Buie’s journey to MUSC began when she was a Biological Sciences major and Microbiology minor at Clemson University. She worked in an Immunology lab at Clemson and decided to apply to the Summer Undergraduate Research Program at MUSC, a ten-week program that encourages students to go to graduate school and gives them some of the skills they’ll need for future success.

Perry Halushka, M.D., Ph.D., Dean Emeritus of the College of Graduate Studies and Distinguished University Professor, got to know Buie there. “During her summer in the laboratory, I served as her co-mentor.  It was clear that Joy was a very bright, enthusiastic and driven student. It was because of that that we encouraged her to apply to graduate school, to get a Ph.D. in the Biomedical Sciences.”

“That was kind of it for me,” Buie said. “I decided that I needed to do this. I received a Master's in Clinical Research before I finished my Ph.D., then I did a post-doctoral fellowship in a basic science laboratory studying the role of epigenetics in sepsis that was funded by a grant from the National Heart, Lung and Blood Institute.”

Tommie Mae Davis, grandmother of CON graduate Joy Buie 
Tommie Mae Davis, Buie's maternal grandmother.

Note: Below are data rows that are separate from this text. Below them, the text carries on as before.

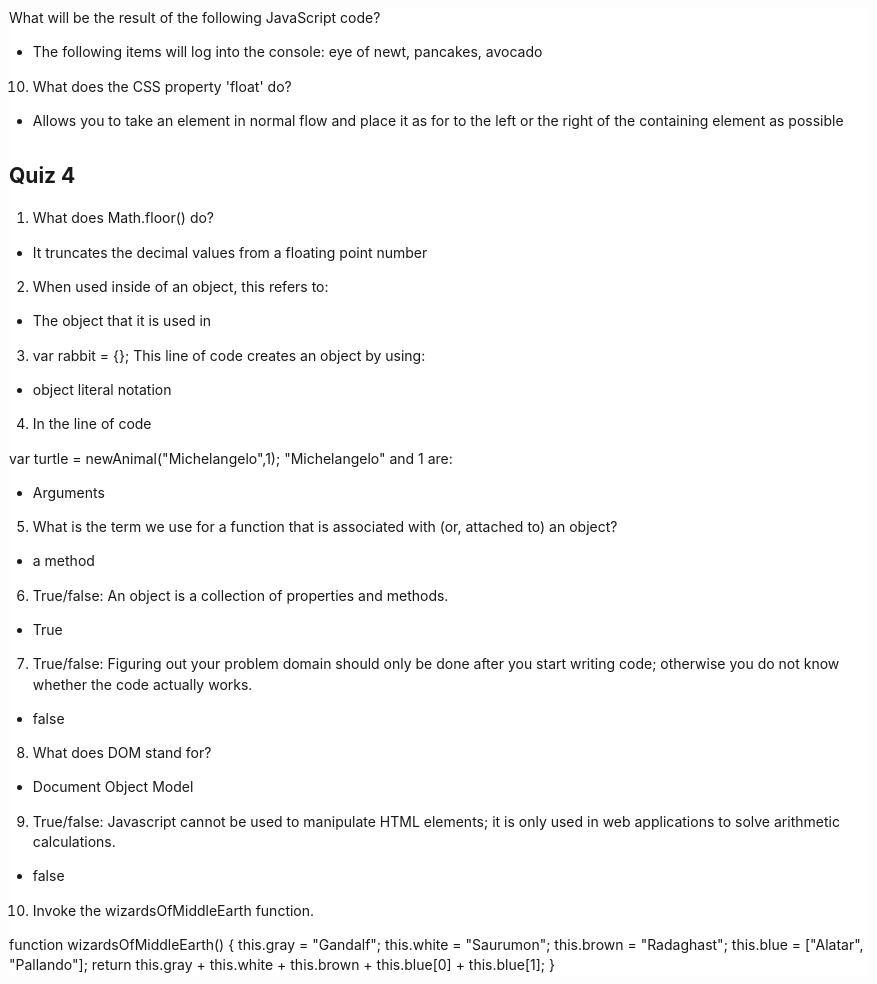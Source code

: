 What will be the result of the following JavaScript code?

- The following items will log into the console: eye of newt, pancakes, avocado

10. What does the CSS property 'float' do?

- Allows you to take an element in normal flow and place it as for to the left or the right of the containing element as possible

## Quiz 4

1. What does Math.floor() do?

- It truncates the decimal values from a floating point number

2. When used inside of an object, this refers to:

- The object that it is used in

3. var rabbit = {}; 
This line of code creates an object by using:

- object literal notation

4. In the line of code

var turtle = newAnimal("Michelangelo",1);
"Michelangelo" and 1 are:

- Arguments

5. What is the term we use for a function that is associated with (or, attached to) an object?

- a method

6. True/false: An object is a collection of properties and methods.

- True

7. True/false: Figuring out your problem domain should only be done after you start writing code; otherwise you do not know whether the code actually works.

- false

8. What does DOM stand for?

- Document Object Model

9. True/false: Javascript cannot be used to manipulate HTML elements; it is only used in web applications to solve arithmetic calculations.

- false

10. Invoke the wizardsOfMiddleEarth function.

function wizardsOfMiddleEarth() {
  this.gray = "Gandalf";
  this.white = "Saurumon";
  this.brown = "Radaghast"; 
  this.blue = ["Alatar", "Pallando"];
  return this.gray + this.white + this.brown + this.blue[0] + this.blue[1];
}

Halushka served as her mentor during that post-doctoral fellowship, too. “She once again demonstrated her enthusiasm, drive and tenacity, taking on a very challenging project. We had several conversations about her desire to work with patients. After discussions with several people, she chose to go to nursing school.”

Buie, who already received a career development grant to transition to becoming a faculty member, became a student again. “It was very difficult at first, just getting back into the mindset of a student and really leaning into the process to learn new information was challenging.”

But once she settled in, she thrived. “I love working with patients and providing care to them in the hospital was definitely a rewarding experience. There are many times where we, as scientists, are working in the laboratory and we don't really see the direct impact of our work on people. But in the clinical setting, you're having direct patient contact, and you see the immediate results of your work.”

Her clinical settings in the College of Nursing included COVID-19 testing sites, where she took nasal swabs from people who might have been infected with the coronavirus. She had a husband and child at home, and she didn’t want to get any of them sick.

“I was like, okay, I can do this. I have this respirator on, I trust the science behind it and the power of God to protect me. I'll be okay. So I did what I had to do, and that's kind of been my life’s story. I do what I need to do in order to get the results I want.”

Halushka isn’t surprised by Buie’s success. “She has a talent for relating to people that makes her an ideal person to work with individuals. A degree in nursing is the perfect fit for Joy. She will bring much credit to the profession and has the ability to contribute significantly to the health and well-being of individuals through her passion, caring and clinical research.”

Her current research includes a study looking at the association between mental stress and hypertension. It’s funded by the National Institute of Neurological Diseases and Stroke. “With that grant, I am doing what I consider my life's work.”

The grant provides money for a faculty position. “I’m applying for jobs while simultaneously launching my project,” Buie said.

She credits her family and her faith with allowing her to continue to multi-task. Moreover,  her nursing degree has already opened new doors to help others. “I’ve been able to identify unmet needs and I have some new ideas about how to expand my current research program.”